TASK TO CARRY OUT. The required answer is each line in the entries below where "Make" occurs.

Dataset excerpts

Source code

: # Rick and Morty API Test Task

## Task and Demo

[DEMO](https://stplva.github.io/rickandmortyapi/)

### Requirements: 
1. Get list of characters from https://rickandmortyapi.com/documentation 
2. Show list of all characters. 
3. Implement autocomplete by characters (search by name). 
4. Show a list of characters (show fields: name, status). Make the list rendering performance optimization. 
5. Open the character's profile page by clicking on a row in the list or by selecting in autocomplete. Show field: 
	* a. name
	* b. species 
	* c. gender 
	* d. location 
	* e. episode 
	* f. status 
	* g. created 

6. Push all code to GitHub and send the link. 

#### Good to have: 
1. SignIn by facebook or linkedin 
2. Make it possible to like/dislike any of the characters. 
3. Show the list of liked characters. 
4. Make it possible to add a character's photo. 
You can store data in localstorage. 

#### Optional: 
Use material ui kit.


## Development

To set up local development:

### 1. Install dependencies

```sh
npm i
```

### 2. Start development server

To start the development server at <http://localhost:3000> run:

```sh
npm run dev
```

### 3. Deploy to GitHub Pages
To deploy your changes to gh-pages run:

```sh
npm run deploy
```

==

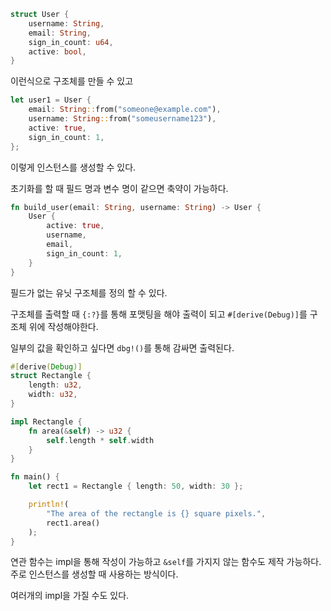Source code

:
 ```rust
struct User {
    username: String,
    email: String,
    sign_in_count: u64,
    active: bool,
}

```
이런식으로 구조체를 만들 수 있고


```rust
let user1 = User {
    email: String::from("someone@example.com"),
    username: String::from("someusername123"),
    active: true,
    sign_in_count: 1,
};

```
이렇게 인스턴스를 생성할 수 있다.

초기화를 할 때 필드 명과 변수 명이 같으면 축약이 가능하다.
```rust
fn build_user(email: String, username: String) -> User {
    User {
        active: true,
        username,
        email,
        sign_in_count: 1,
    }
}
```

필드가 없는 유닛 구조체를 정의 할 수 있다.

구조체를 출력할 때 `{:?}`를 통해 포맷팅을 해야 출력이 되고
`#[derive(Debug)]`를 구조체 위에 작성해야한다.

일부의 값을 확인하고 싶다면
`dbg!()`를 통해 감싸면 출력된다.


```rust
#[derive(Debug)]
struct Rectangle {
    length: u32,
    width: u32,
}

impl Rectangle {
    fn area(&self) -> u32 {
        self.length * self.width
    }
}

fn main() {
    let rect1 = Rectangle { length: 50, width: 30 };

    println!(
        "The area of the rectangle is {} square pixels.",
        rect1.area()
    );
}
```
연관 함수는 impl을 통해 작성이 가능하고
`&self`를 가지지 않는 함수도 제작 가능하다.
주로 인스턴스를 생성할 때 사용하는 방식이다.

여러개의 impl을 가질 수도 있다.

SOLVED PROBLEM.
4. Show a list of characters (show fields: name, status). Make the list rendering performance optimization. 
2. Make it possible to like/dislike any of the characters. 
4. Make it possible to add a character's photo. 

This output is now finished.